[Problem details] The expected response is the complete listing below, restated exactly, with its pictures omitted.
== Source information
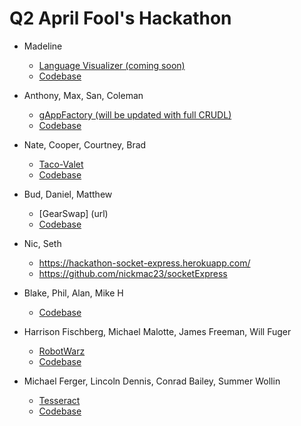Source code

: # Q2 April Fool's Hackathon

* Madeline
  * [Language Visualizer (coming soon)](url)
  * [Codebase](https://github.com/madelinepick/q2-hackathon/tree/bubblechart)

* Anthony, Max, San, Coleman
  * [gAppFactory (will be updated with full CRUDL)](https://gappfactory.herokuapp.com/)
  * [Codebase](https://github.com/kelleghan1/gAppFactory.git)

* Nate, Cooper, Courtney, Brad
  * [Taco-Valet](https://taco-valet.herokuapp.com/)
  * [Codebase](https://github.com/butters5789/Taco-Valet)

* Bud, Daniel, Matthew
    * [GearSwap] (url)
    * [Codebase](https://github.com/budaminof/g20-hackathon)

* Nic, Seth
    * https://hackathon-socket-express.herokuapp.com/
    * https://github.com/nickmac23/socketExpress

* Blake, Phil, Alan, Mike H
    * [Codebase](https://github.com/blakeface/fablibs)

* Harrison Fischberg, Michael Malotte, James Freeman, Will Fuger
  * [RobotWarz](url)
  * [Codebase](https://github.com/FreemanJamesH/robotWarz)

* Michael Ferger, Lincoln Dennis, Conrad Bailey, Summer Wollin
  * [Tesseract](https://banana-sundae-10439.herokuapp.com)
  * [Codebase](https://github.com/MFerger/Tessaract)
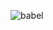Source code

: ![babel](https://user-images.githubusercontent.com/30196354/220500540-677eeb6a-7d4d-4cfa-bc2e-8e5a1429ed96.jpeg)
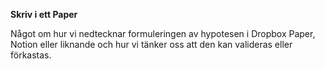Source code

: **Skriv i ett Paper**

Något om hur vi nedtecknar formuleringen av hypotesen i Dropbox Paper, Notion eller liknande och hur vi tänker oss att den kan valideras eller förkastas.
====
[Result of this task]
Source code

: # Q2 April Fool's Hackathon

* Madeline
  * [Language Visualizer (coming soon)](url)
  * [Codebase](https://github.com/madelinepick/q2-hackathon/tree/bubblechart)

* Anthony, Max, San, Coleman
  * [gAppFactory (will be updated with full CRUDL)](https://gappfactory.herokuapp.com/)
  * [Codebase](https://github.com/kelleghan1/gAppFactory.git)

* Nate, Cooper, Courtney, Brad
  * [Taco-Valet](https://taco-valet.herokuapp.com/)
  * [Codebase](https://github.com/butters5789/Taco-Valet)

* Bud, Daniel, Matthew
    * [GearSwap] (url)
    * [Codebase](https://github.com/budaminof/g20-hackathon)

* Nic, Seth
    * https://hackathon-socket-express.herokuapp.com/
    * https://github.com/nickmac23/socketExpress

* Blake, Phil, Alan, Mike H
    * [Codebase](https://github.com/blakeface/fablibs)

* Harrison Fischberg, Michael Malotte, James Freeman, Will Fuger
  * [RobotWarz](url)
  * [Codebase](https://github.com/FreemanJamesH/robotWarz)

* Michael Ferger, Lincoln Dennis, Conrad Bailey, Summer Wollin
  * [Tesseract](https://banana-sundae-10439.herokuapp.com)
  * [Codebase](https://github.com/MFerger/Tessaract)
Source code

: ![babel](https://user-images.githubusercontent.com/30196354/220500540-677eeb6a-7d4d-4cfa-bc2e-8e5a1429ed96.jpeg)
Source code

: **Skriv i ett Paper**

Något om hur vi nedtecknar formuleringen av hypotesen i Dropbox Paper, Notion eller liknande och hur vi tänker oss att den kan valideras eller förkastas.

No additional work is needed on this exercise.